**Problem**
Copy out each line of the material in which the word "sazerac" appears.
=== Begin Enclosure ===
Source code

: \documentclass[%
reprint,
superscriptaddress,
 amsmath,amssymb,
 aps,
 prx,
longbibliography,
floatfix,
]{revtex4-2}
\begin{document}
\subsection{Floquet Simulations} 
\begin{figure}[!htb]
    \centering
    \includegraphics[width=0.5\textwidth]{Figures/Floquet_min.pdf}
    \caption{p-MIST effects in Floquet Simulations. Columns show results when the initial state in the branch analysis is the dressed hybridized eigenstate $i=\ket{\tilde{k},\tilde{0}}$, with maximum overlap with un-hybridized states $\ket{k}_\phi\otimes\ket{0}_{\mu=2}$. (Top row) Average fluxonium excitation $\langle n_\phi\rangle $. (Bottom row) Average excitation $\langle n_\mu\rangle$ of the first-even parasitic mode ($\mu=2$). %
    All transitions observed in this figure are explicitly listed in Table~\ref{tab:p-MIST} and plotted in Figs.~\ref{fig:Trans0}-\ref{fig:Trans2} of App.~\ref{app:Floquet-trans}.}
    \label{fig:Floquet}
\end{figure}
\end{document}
=== End Enclosure ===
=== Begin Enclosure ===
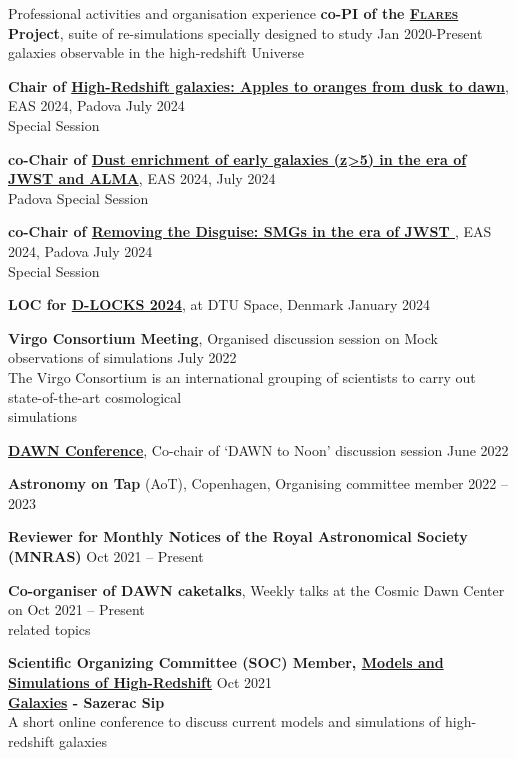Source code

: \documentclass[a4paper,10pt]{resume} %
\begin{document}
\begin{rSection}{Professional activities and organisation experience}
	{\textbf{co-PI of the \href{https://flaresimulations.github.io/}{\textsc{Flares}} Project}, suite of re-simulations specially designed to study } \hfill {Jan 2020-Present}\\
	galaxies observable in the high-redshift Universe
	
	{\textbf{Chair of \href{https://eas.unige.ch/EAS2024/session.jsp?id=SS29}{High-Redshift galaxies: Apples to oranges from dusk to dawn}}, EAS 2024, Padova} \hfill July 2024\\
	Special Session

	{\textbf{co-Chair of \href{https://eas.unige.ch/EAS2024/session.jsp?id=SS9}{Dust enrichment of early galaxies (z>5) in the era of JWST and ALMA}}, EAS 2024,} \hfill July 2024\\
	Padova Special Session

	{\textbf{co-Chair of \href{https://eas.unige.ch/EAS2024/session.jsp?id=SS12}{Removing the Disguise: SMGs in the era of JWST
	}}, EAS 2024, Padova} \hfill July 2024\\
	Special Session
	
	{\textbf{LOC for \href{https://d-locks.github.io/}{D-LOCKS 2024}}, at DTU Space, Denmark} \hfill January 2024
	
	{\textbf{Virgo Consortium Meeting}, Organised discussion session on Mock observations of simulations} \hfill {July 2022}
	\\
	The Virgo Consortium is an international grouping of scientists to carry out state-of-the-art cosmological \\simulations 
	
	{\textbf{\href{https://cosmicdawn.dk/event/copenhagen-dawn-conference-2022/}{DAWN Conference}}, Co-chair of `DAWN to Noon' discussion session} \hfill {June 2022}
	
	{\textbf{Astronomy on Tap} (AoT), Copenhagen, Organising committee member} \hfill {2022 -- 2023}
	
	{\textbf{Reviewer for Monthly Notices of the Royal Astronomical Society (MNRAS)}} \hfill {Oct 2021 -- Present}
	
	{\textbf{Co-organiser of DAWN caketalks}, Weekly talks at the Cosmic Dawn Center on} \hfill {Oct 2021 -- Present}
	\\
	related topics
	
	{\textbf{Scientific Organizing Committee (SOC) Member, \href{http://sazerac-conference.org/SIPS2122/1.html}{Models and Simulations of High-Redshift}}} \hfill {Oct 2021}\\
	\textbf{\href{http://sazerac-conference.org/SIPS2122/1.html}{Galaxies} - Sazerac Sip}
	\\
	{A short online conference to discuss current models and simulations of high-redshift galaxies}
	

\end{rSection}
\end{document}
=== End Enclosure ===
**Exercise result**
	{\textbf{Scientific Organizing Committee (SOC) Member, \href{http://sazerac-conference.org/SIPS2122/1.html}{Models and Simulations of High-Redshift}}} \hfill {Oct 2021}\\
	\textbf{\href{http://sazerac-conference.org/SIPS2122/1.html}{Galaxies} - Sazerac Sip}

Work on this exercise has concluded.